▶ _TASK BRIEF_:
Please return each record exactly as it stands.

─── THE INPUT ───

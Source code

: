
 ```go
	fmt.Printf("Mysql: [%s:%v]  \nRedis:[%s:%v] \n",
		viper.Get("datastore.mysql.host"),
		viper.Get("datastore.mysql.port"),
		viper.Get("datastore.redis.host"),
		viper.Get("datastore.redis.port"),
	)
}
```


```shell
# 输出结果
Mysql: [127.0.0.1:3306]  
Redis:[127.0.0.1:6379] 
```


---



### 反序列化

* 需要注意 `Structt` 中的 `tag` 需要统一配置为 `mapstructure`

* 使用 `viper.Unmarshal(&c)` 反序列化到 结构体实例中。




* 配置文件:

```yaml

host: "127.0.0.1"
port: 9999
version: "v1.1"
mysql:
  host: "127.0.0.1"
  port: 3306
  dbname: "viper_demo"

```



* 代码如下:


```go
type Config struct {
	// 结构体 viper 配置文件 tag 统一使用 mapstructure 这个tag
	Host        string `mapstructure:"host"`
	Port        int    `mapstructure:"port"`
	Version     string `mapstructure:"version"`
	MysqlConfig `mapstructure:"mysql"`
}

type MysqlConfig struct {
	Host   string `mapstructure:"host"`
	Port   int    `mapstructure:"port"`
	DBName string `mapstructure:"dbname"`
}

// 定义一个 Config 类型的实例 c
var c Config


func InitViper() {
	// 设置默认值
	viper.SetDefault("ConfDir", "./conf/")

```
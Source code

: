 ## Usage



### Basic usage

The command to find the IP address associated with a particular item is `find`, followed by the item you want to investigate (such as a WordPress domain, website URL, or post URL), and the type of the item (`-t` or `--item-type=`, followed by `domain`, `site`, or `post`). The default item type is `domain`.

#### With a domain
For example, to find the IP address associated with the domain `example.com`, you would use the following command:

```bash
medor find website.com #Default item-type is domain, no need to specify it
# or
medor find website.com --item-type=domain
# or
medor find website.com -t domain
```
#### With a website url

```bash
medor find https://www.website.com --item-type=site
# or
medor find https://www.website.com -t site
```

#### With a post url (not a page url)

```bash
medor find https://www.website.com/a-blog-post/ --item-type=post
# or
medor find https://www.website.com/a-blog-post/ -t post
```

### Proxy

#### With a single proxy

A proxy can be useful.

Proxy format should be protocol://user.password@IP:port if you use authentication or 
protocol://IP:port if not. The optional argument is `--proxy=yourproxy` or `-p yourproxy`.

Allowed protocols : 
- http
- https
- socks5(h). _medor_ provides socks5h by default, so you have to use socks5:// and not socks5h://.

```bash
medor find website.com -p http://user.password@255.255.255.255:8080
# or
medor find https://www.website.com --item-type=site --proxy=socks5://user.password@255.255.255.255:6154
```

───

▶ _ANSWER SPACE_:
Source code

:
 ```go
	fmt.Printf("Mysql: [%s:%v]  \nRedis:[%s:%v] \n",
		viper.Get("datastore.mysql.host"),
		viper.Get("datastore.mysql.port"),
		viper.Get("datastore.redis.host"),
		viper.Get("datastore.redis.port"),
	)
}
```


```shell
# 输出结果
Mysql: [127.0.0.1:3306]  
Redis:[127.0.0.1:6379] 
```


---



### 反序列化

* 需要注意 `Structt` 中的 `tag` 需要统一配置为 `mapstructure`

* 使用 `viper.Unmarshal(&c)` 反序列化到 结构体实例中。




* 配置文件:

```yaml

host: "127.0.0.1"
port: 9999
version: "v1.1"
mysql:
  host: "127.0.0.1"
  port: 3306
  dbname: "viper_demo"

```



* 代码如下:


```go
type Config struct {
	// 结构体 viper 配置文件 tag 统一使用 mapstructure 这个tag
	Host        string `mapstructure:"host"`
	Port        int    `mapstructure:"port"`
	Version     string `mapstructure:"version"`
	MysqlConfig `mapstructure:"mysql"`
}

type MysqlConfig struct {
	Host   string `mapstructure:"host"`
	Port   int    `mapstructure:"port"`
	DBName string `mapstructure:"dbname"`
}

// 定义一个 Config 类型的实例 c
var c Config


func InitViper() {
	// 设置默认值
	viper.SetDefault("ConfDir", "./conf/")

```
Source code

: ## Usage



### Basic usage

The command to find the IP address associated with a particular item is `find`, followed by the item you want to investigate (such as a WordPress domain, website URL, or post URL), and the type of the item (`-t` or `--item-type=`, followed by `domain`, `site`, or `post`). The default item type is `domain`.

#### With a domain
For example, to find the IP address associated with the domain `example.com`, you would use the following command:

```bash
medor find website.com #Default item-type is domain, no need to specify it
# or
medor find website.com --item-type=domain
# or
medor find website.com -t domain
```
#### With a website url

```bash
medor find https://www.website.com --item-type=site
# or
medor find https://www.website.com -t site
```

#### With a post url (not a page url)

```bash
medor find https://www.website.com/a-blog-post/ --item-type=post
# or
medor find https://www.website.com/a-blog-post/ -t post
```

### Proxy

#### With a single proxy

A proxy can be useful.

Proxy format should be protocol://user.password@IP:port if you use authentication or 
protocol://IP:port if not. The optional argument is `--proxy=yourproxy` or `-p yourproxy`.

Allowed protocols : 
- http
- https
- socks5(h). _medor_ provides socks5h by default, so you have to use socks5:// and not socks5h://.

```bash
medor find website.com -p http://user.password@255.255.255.255:8080
# or
medor find https://www.website.com --item-type=site --proxy=socks5://user.password@255.255.255.255:6154
```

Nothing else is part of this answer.